** RECORDS SUPPLIED follows **

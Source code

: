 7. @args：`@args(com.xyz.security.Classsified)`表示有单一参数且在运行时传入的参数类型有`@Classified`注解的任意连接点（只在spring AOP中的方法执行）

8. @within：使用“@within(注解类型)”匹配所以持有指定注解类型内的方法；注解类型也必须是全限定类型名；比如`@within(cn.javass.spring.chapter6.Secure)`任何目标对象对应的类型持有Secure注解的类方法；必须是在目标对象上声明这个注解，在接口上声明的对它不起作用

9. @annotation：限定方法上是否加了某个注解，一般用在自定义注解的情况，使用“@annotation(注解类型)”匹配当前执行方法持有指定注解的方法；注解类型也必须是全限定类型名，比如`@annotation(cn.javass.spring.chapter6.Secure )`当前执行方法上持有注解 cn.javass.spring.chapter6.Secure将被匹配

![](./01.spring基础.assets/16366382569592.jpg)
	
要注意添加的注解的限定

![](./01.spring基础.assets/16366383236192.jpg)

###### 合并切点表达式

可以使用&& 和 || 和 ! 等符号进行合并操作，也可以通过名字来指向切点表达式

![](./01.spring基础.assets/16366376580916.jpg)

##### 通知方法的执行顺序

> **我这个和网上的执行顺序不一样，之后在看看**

** End of RECORDS SUPPLIED **
** RECORDS SUPPLIED follows **

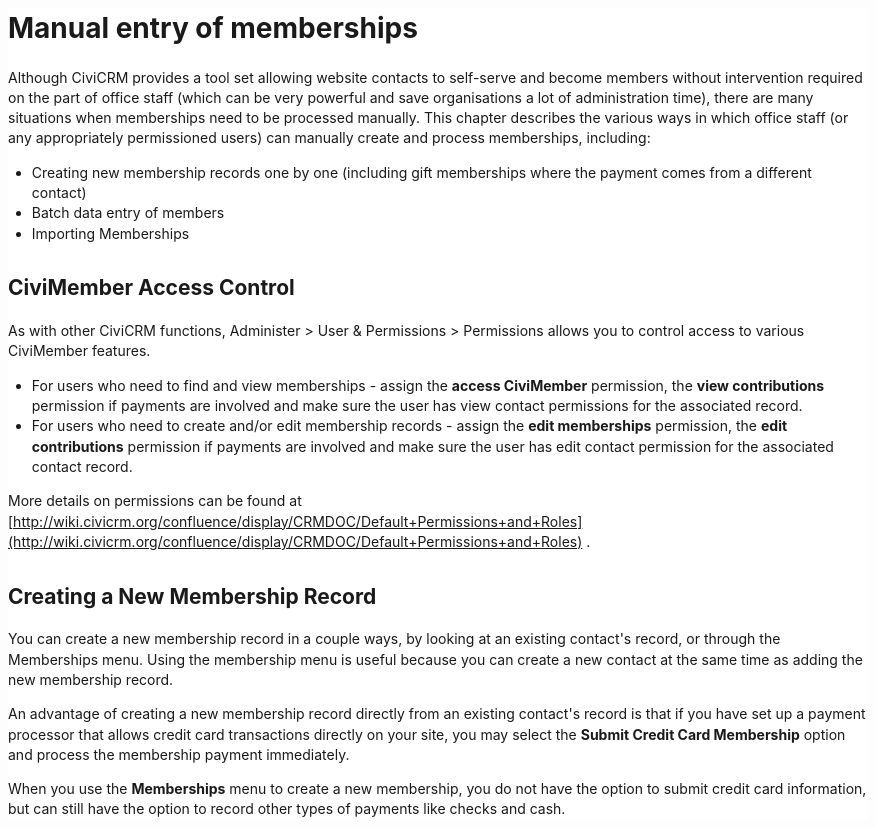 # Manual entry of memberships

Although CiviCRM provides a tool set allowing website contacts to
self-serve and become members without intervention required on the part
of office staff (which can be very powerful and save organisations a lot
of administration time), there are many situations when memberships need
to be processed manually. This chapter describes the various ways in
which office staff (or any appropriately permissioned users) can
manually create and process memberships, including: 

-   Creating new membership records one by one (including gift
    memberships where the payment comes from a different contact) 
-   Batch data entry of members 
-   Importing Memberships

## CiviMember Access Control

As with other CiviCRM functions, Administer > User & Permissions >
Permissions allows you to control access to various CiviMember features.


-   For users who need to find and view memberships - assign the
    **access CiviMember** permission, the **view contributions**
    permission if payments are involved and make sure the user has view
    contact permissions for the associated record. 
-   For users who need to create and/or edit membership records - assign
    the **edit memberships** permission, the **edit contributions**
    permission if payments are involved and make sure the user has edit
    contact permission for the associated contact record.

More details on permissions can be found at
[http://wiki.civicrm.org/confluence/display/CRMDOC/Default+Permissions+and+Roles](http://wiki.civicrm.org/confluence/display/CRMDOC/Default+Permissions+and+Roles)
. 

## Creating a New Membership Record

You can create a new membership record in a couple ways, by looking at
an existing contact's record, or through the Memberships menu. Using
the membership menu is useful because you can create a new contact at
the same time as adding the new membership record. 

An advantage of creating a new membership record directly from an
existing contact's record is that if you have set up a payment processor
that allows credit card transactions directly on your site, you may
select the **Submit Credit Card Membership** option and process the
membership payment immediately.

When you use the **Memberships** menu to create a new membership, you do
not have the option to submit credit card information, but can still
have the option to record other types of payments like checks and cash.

** End of RECORDS SUPPLIED **

**ABOUT THIS EXERCISE:**
The answer is the lines above between the line holding "- assign the" and the line holding "More details on permissions can be found at", inclusive, each written out exactly, and no others.

**PROBLEM SOLUTION:**
-   For users who need to find and view memberships - assign the
    **access CiviMember** permission, the **view contributions**
    permission if payments are involved and make sure the user has view
    contact permissions for the associated record. 
-   For users who need to create and/or edit membership records - assign
    the **edit memberships** permission, the **edit contributions**
    permission if payments are involved and make sure the user has edit
    contact permission for the associated contact record.

More details on permissions can be found at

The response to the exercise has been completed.